Jesus knew who he was.

Since last Advent, when we began hearing gospel readings from Luke each Sunday, we have heard stories that clearly indicate, not only that Jesus knew who he was, but others knew.

John the Baptist recognized the presence of Jesus while they were both still in utero. A pregnant Mary had gone to visit her relative Elizabeth, who was also pregnant. When Elizabeth hear Mary’s greeting the baby in Elizabeth’s womb leaped for joy… (Luke 1:42-44).

The night Jesus was born, angels appeared in the sky singing glory to God. The angels told shepherds that the Messiah was about to be born. The shepherds went to Bethlehem to see the baby, believing everything the angels told them about him (Luke 2:8-18).

The prophet Simeon and the prophet Anna, both people who had each been promised they would not die before seeing the Messiah, met Jesus as an infant when he was brought to the Temple to be purified. Each of them knew, as soon as they saw him, who he was (Luke 2:22-38).

Remember the story of Jesus when he was twelve years old? He traveled to Jerusalem with his family to celebrate the Passover. After the celebration they traveled home, only to discover Jesus was nowhere to be found. Returning to Jerusalem they found him in the Temple studying with the elders. When his mother told him how worried she was he replied “Did you not know I must be in my Father’s house?” (Luke 2:41-50).

When Jesus, as a young man, was baptized God spoke to him saying “You are my Son, the beloved, with you I am well pleased (Luke 3:21-22).

Jesus knew who he was.

Others knew who he was. Which makes today’s gospel reading all the more interesting.

What did the devil say to Jesus? He said “If…”

“If you are the Son of God, command this stone to become a loaf of bread” (Luke 4:3).

“If you, then, will worship me [all of this] will be yours” (Luke 4:7).
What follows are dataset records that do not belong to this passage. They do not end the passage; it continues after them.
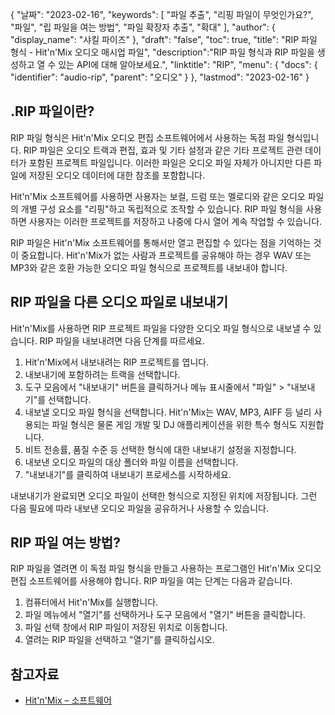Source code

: {
"날짜": "2023-02-16",
  "keywords": [
"파일 추출",
"리핑 파일이 무엇인가요?",
"파일",
"립 파일을 여는 방법",
"파일 확장자 추출",
"확대"
],
  "author": {
"display_name": "샤킬 파이즈"
},
"draft": "false",
"toc": true,
"title": "RIP 파일 형식 - Hit'n'Mix 오디오 매시업 파일",
  "description":"RIP 파일 형식과 RIP 파일을 생성하고 열 수 있는 API에 대해 알아보세요.",
"linktitle": "RIP",
  "menu": {
    "docs": {
      "identifier": "audio-rip",
"parent": "오디오"
}
},
"lastmod": "2023-02-16"
}

## .RIP 파일이란?

RIP 파일 형식은 Hit'n'Mix 오디오 편집 소프트웨어에서 사용하는 독점 파일 형식입니다. RIP 파일은 오디오 트랙과 편집, 효과 및 기타 설정과 같은 기타 프로젝트 관련 데이터가 포함된 프로젝트 파일입니다. 이러한 파일은 오디오 파일 자체가 아니지만 다른 파일에 저장된 오디오 데이터에 대한 참조를 포함합니다.

Hit'n'Mix 소프트웨어를 사용하면 사용자는 보컬, 드럼 또는 멜로디와 같은 오디오 파일의 개별 구성 요소를 "리핑"하고 독립적으로 조작할 수 있습니다. RIP 파일 형식을 사용하면 사용자는 이러한 프로젝트를 저장하고 나중에 다시 열어 계속 작업할 수 있습니다.

RIP 파일은 Hit'n'Mix 소프트웨어를 통해서만 열고 편집할 수 있다는 점을 기억하는 것이 중요합니다. Hit'n'Mix가 없는 사람과 프로젝트를 공유해야 하는 경우 WAV 또는 MP3와 같은 호환 가능한 오디오 파일 형식으로 프로젝트를 내보내야 합니다.

## RIP 파일을 다른 오디오 파일로 내보내기

Hit'n'Mix를 사용하면 RIP 프로젝트 파일을 다양한 오디오 파일 형식으로 내보낼 수 있습니다. RIP 파일을 내보내려면 다음 단계를 따르세요.

1. Hit'n'Mix에서 내보내려는 RIP 프로젝트를 엽니다.
2. 내보내기에 포함하려는 트랙을 선택합니다.
3. 도구 모음에서 "내보내기" 버튼을 클릭하거나 메뉴 표시줄에서 "파일" > "내보내기"를 선택합니다.
4. 내보낼 오디오 파일 형식을 선택합니다. Hit'n'Mix는 WAV, MP3, AIFF 등 널리 사용되는 파일 형식은 물론 게임 개발 및 DJ 애플리케이션을 위한 특수 형식도 지원합니다.
5. 비트 전송률, 품질 수준 등 선택한 형식에 대한 내보내기 설정을 지정합니다.
6. 내보낸 오디오 파일의 대상 폴더와 파일 이름을 선택합니다.
7. "내보내기"를 클릭하여 내보내기 프로세스를 시작하세요.

내보내기가 완료되면 오디오 파일이 선택한 형식으로 지정된 위치에 저장됩니다. 그런 다음 필요에 따라 내보낸 오디오 파일을 공유하거나 사용할 수 있습니다.

## RIP 파일 여는 방법?

RIP 파일을 열려면 이 독점 파일 형식을 만들고 사용하는 프로그램인 Hit'n'Mix 오디오 편집 소프트웨어를 사용해야 합니다. RIP 파일을 여는 단계는 다음과 같습니다.

1. 컴퓨터에서 Hit'n'Mix를 실행합니다.
2. 파일 메뉴에서 "열기"를 선택하거나 도구 모음에서 "열기" 버튼을 클릭합니다.
3. 파일 선택 창에서 RIP 파일이 저장된 위치로 이동합니다.
4. 열려는 RIP 파일을 선택하고 "열기"를 클릭하십시오.

## 참고자료
* [Hit'n'Mix – 소프트웨어](https://hitnmix.com/)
If you are the Son of God, throw yourself down from here…” (Luke 4:9).


Jesus knew who he was. Others knew who he was; which means the devil’s words weren’t about the “if” they are about the “if then…”

If this is true then you have the power to do this.

If this is true then you have the power to do that.

I’m going to be bold here and flout, not only tradition, but the way the story is told in the gospels themselves…

Luke wrote, and tradition embraces that the devil was tempting Jesus. I don’t believe that is what was happening.

I believe the devil was trying to distract Jesus. I believe the devil was trying to distract Jesus from fulfilling his Call as the Son of God. And Jesus was not about to be distracted.

Jesus was not going to let his own hunger distract him. Jesus was not going to let his power distract him. Jesus was not going to let his abilities distract him from what God had called him to do.

What is most curious is how Jesus responded to the devil’s attempts at distracting him. He turned to scripture. Each and every response he gave to the devil began with the words “It is written…”

“It is written, ‘One does not live by bread alone’” (Luke 4:4).

It is written, ‘Worship the Lord your God, and serve only him’” (Luke 4:8).

“It is written, ‘[God] will command [God’s] angels concerning you, to protect you…’” (Luke 4:10).

And then Jesus said “It is said…”

“It is said, ‘Do not put the Lord your God to the test’” (Luke 4:12).

Like Jesus, we know who we are. At least, I hope we do.

We are God’s children. We are baptized children of God. We belong to God.

As God’s children, like Jesus, we are called to be faithful to all that God desires of us. We are called to be faithful to all that God desires from us.

Which means, we can’t allow ourselves to be distracted.

Each of us knows best what distracts us from our calls.

The blessing of today’s gospel reading is that it gives us an example of how to defeat those distractions.


Defeat the devil’s distractions with scripture. Try it out with today’s psalm. If Jeanne were preaching she’d probably call it the “You who” psalm.

You who dwell in the shelter of the Most High,
who abide in the shadow of the Almighty—
2you will say to the Lord, “My refuge and my stronghold,
my God in whom I put my trust.

Whatever is distracting you, say to that distraction: My refuge is God. God is my stronghold. I put my trust in God. Say those words and believe them. Trust them. Find strength in them. Lean on them.

And then hopefully, as promised, the devil will depart from you.